Yamaha holeshot device "super important" for Vinales
Maverick Vinales says the arrival of a holeshot device on Yamaha's MotoGP bike for 2020 is "super important" as he looks to improve his starts, one of his main weaknesses in recent seasons.
Vinales often suffered off the line last year, gaining positions on the opening lap only five times in 19 races and losing a cumulative total of 29 places compared to his grid slots.
Victories at Assen and Sepang helped the Spaniard to third in the riders' standings, best of the Yamaha riders, but there were numerous occasions where Vinales' strong pace in the latter part of the race wasn't enough to make up for a bad start.
Yamaha has followed Ducati's lead in adding a holeshot device - which lowers the rear of the bike to allow for a faster launch off the grid - to its 2020-spec M1, and Vinales spent February's pre-season tests in Sepang and Qatar trying the new system.
"I think we've improved a lot because of that and it gives me confidence that we can get off to a good start, so it's a super important development," Vinales told Motorsport.com.
"Last year there were some races where I had a very good pace but I couldn't pass, so it was impossible to do more. That's why we worked hard to improve the start and the first few laps.
"It's clear that our chassis is very good: it's easy to ride and to take to the limit, but we had some weaknesses to work on and I think Yamaha responded in the right way."
Vinales said he was also satisfied with the 2020-spec M1's increase in power, something he feels will help him to move up the order in races.
"This year [during pre-season testing] I tried to get in the wake of several bikes, both Honda and Ducati, and I have to say that now we can stay there," he said. "This is certainly important to try to prepare a good overtake."
Yamaha team manager Massimo Meregalli admitted that the M1's lack of power was often responsible for Vinales and others suffering at the start of races.
But he said that the arrival of the holeshot device has the potential make a big difference to the Iwata marque's fortunes.
"The problem wasn't so much with the riders who didn't perform well at the start, as the bike that lacked power at full throttle," Meregalli explained to Motorsport.com. "Especially on tracks where there are hundreds of metres from the start to the first corner, we were suffering a lot.
"In some situations last year it was difficult for us to even keep in the slipstream, but this year things are different.
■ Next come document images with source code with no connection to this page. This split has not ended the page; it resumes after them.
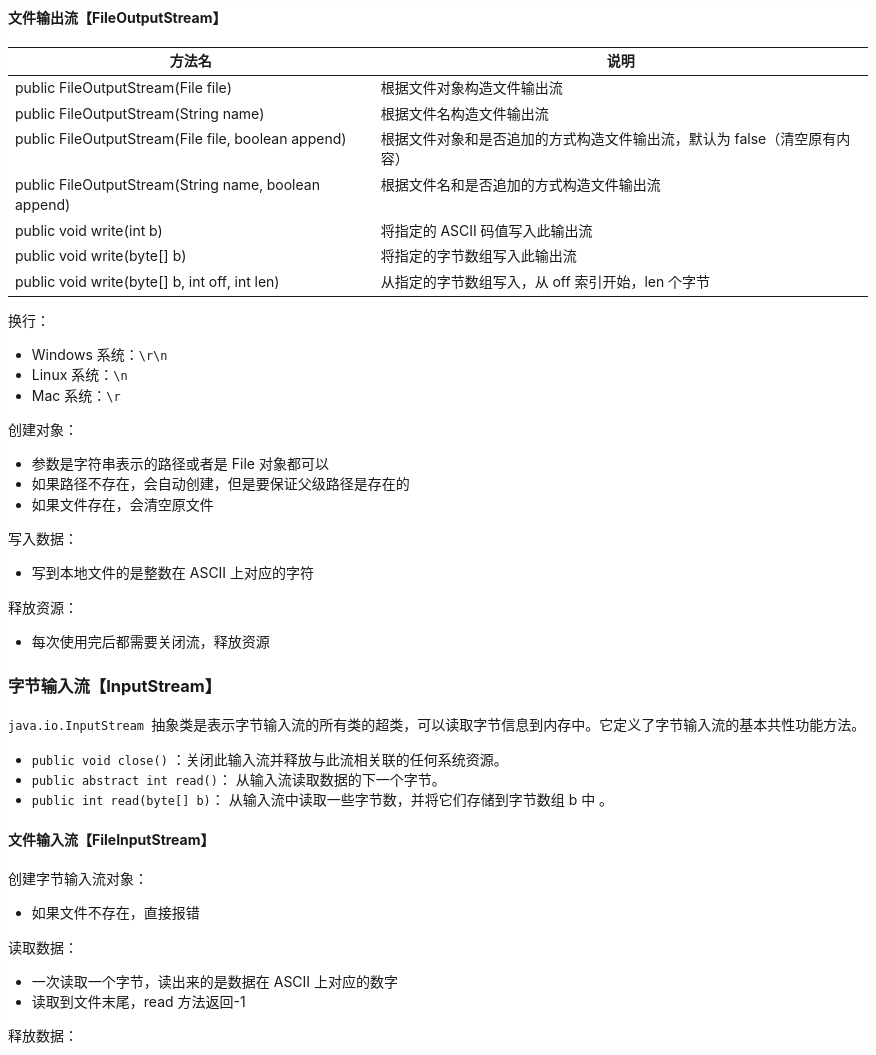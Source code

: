 #### 文件输出流【FileOutputStream】

| 方法名                                               | 说明                                                                     |
| ---------------------------------------------------- | ------------------------------------------------------------------------ |
| public FileOutputStream(File file)                   | 根据文件对象构造文件输出流                                               |
| public FileOutputStream(String name)                 | 根据文件名构造文件输出流                                                 |
| public FileOutputStream(File file, boolean append)   | 根据文件对象和是否追加的方式构造文件输出流，默认为 false（清空原有内容） |
| public FileOutputStream(String name, boolean append) | 根据文件名和是否追加的方式构造文件输出流                                 |
| public void write(int b)                             | 将指定的 ASCII 码值写入此输出流                                          |
| public void write(byte[] b)                          | 将指定的字节数组写入此输出流                                             |
| public void write(byte[] b, int off, int len)        | 从指定的字节数组写入，从 off 索引开始，len 个字节                        |

换行：

- Windows 系统：`\r\n`
- Linux 系统：`\n`
- Mac 系统：`\r`

创建对象：

- 参数是字符串表示的路径或者是 File 对象都可以
- 如果路径不存在，会自动创建，但是要保证父级路径是存在的
- 如果文件存在，会清空原文件

写入数据：

- 写到本地文件的是整数在 ASCII 上对应的字符

释放资源：

- 每次使用完后都需要关闭流，释放资源

### 字节输入流【InputStream】

`java.io.InputStream `抽象类是表示字节输入流的所有类的超类，可以读取字节信息到内存中。它定义了字节输入流的基本共性功能方法。

- `public void close()` ：关闭此输入流并释放与此流相关联的任何系统资源。
- `public abstract int read()`： 从输入流读取数据的下一个字节。
- `public int read(byte[] b)`： 从输入流中读取一些字节数，并将它们存储到字节数组 b 中 。

#### 文件输入流【FileInputStream】

创建字节输入流对象：

- 如果文件不存在，直接报错

读取数据：

- 一次读取一个字节，读出来的是数据在 ASCII 上对应的数字
- 读取到文件末尾，read 方法返回-1

释放数据：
If you can stay in the slipstream or even manage to gain a little bit, you can even try to overtake on braking.
"From the Sepang test, where we started using the [holeshot] system, we gained tenths, so I am curious to see it in action in the race.
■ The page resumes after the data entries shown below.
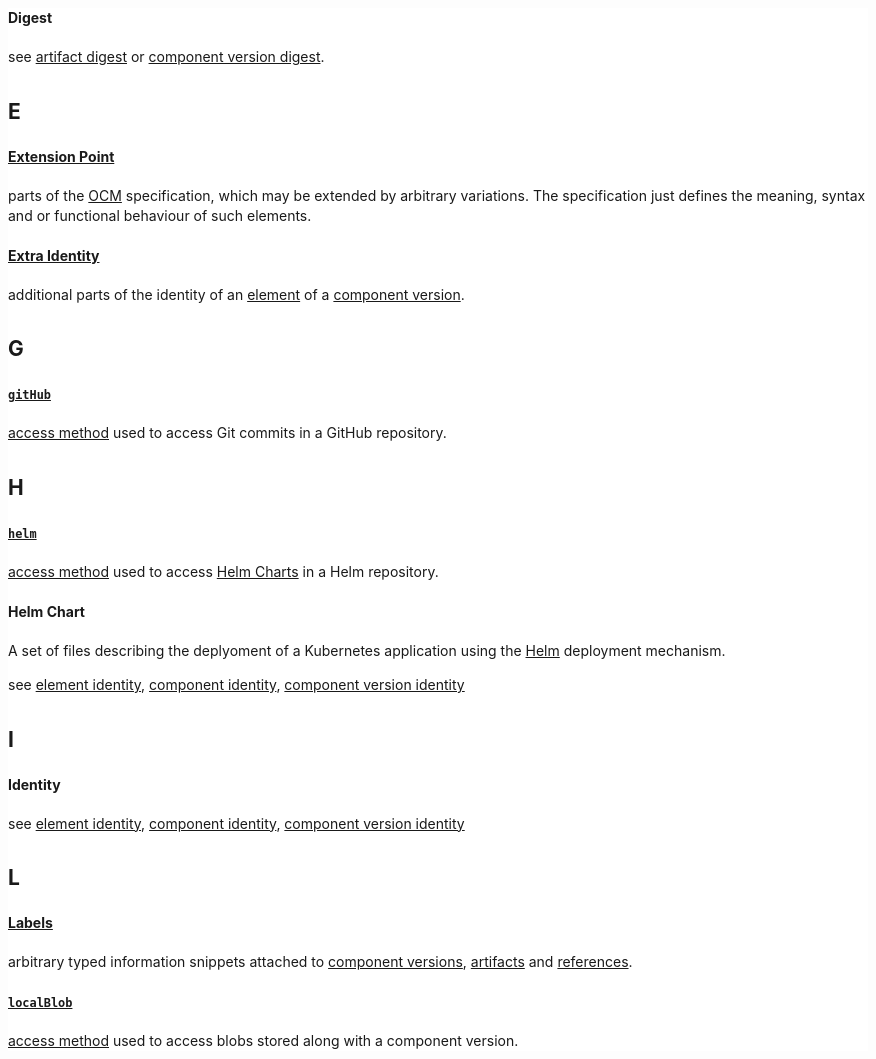 #### Digest <a id="digest"/>
see [artifact digest](#artdigest) or [component version digest](#compdigest).

## E

#### [Extension Point](03-operations/01-operations.md#abstract-operations-defined-by-the-open-component-model)<a id="ext"/>
parts of the [OCM](#ocm) specification, which may be extended by arbitrary
variations. The specification just defines the meaning, syntax and or functional
behaviour of such elements.

#### [Extra Identity](01-model/02-elements.md#identifiers)<a id="extraid"/>
additional parts of the identity of an [element](#elemid) of a [component version](#compvers).

## G

#### [`gitHub`](01-model/02-elements.md/#github)<a id="github"/>
[access method](#accmeth) used to access Git commits in a GitHub repository.

## H

#### [`helm`](./01-model/02-elements.md#helm)<a id="helm"/>
[access method](#accmeth) used to access [Helm Charts](#helmchart) in a Helm repository.

#### Helm Chart<a id="helmchart"/>
A set of files describing the deplyoment of a Kubernetes application using
the [Helm](https://helm.sh/) deployment mechanism.

see [element identity](#elemid), [component identity](#compid), [component version identity](#compversid)

## I

#### Identity<a id="identity"/>
see [element identity](#elemid), [component identity](#compid), [component version identity](#compversid)

## L

#### [Labels](01-model/02-elements.md#labels)<a id="labels"/>
arbitrary typed information snippets attached to [component versions](#compvers),
[artifacts](#artifacts) and [references](#compref).

#### [`localBlob`](01-model/02-elements.md#localblob)<a id="localblob"/>
[access method](#accmeth) used to access blobs stored along with a component version.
"It is important for us not to lose positions at the start, because if we can put ourselves in the first three positions right away, the complexion of the race changes."
Having run the system in several races towards the end of last season, Ducati has evolved its holeshot device into something that can be used not only at the start but at any time during the race, as seen during Sepang pre-season testing.
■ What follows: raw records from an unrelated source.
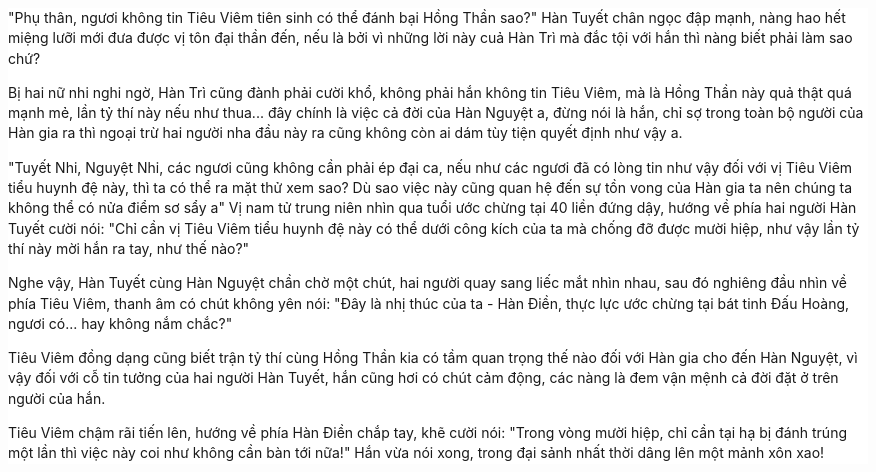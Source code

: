 "Phụ thân, ngươi không tin Tiêu Viêm tiên sinh có thể đánh bại Hồng Thần sao?" Hàn Tuyết chân ngọc đập mạnh, nàng hao hết miệng lưỡi mới đưa được vị tôn đại thần đến, nếu là bởi vì những lời này cuả Hàn Trì mà đắc tội với hắn thì nàng biết phải làm sao chứ?

Bị hai nữ nhi nghi ngờ, Hàn Trì cũng đành phải cười khổ, không phải hắn không tin Tiêu Viêm, mà là Hồng Thần này quả thật quá mạnh mẻ, lần tỷ thí này nếu như thua... đây chính là việc cả đời của Hàn Nguyệt a, đừng nói là hắn, chỉ sợ trong toàn bộ người của Hàn gia ra thì ngoại trừ hai người nha đầu này ra cũng không còn ai dám tùy tiện quyết định như vậy a.

"Tuyết Nhi, Nguyệt Nhi, các ngươi cũng không cần phải ép đại ca, nếu như các ngươi đã có lòng tin như vậy đối với vị Tiêu Viêm tiểu huynh đệ này, thì ta có thể ra mặt thử xem sao? Dù sao việc này cũng quan hệ đến sự tồn vong của Hàn gia ta nên chúng ta không thể có nửa điểm sơ sẩy a" Vị nam tử trung niên nhìn qua tuổi ước chừng tại 40 liền đứng dậy, hướng về phía hai người Hàn Tuyết cười nói: "Chỉ cần vị Tiêu Viêm tiểu huynh đệ này có thể dưới công kích của ta mà chống đỡ được mười hiệp, như vậy lần tỷ thí này mời hắn ra tay, như thế nào?"

Nghe vậy, Hàn Tuyết cùng Hàn Nguyệt chần chờ một chút, hai người quay sang liếc mắt nhìn nhau, sau đó nghiêng đầu nhìn về phía Tiêu Viêm, thanh âm có chút không yên nói: "Đây là nhị thúc của ta - Hàn Điền, thực lực ước chừng tại bát tinh Đấu Hoàng, ngươi có... hay không nắm chắc?"

Tiêu Viêm đồng dạng cũng biết trận tỷ thí cùng Hồng Thần kia có tầm quan trọng thế nào đối với Hàn gia cho đến Hàn Nguyệt, vì vậy đối với cỗ tin tưởng của hai người Hàn Tuyết, hắn cũng hơi có chút cảm động, các nàng là đem vận mệnh cả đời đặt ở trên người của hắn.

Tiêu Viêm chậm rãi tiến lên, hướng về phía Hàn Điền chắp tay, khẽ cười nói: "Trong vòng mười hiệp, chỉ cần tại hạ bị đánh trúng một lần thì việc này coi như không cần bàn tới nữa!" Hắn vừa nói xong, trong đại sảnh nhất thời dâng lên một mảnh xôn xao!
Meregalli admitted that Yamaha may eventually be forced into copying its Italian rival should its system prove to give it a competitive edge.
"It's something that can give you an advantage," he said of Ducati's holeshot device. "For the moment, ours is designed to be used only at the beginning [of the race], but if we realise that it will also be necessary to go in that direction, we will do everything to implement it."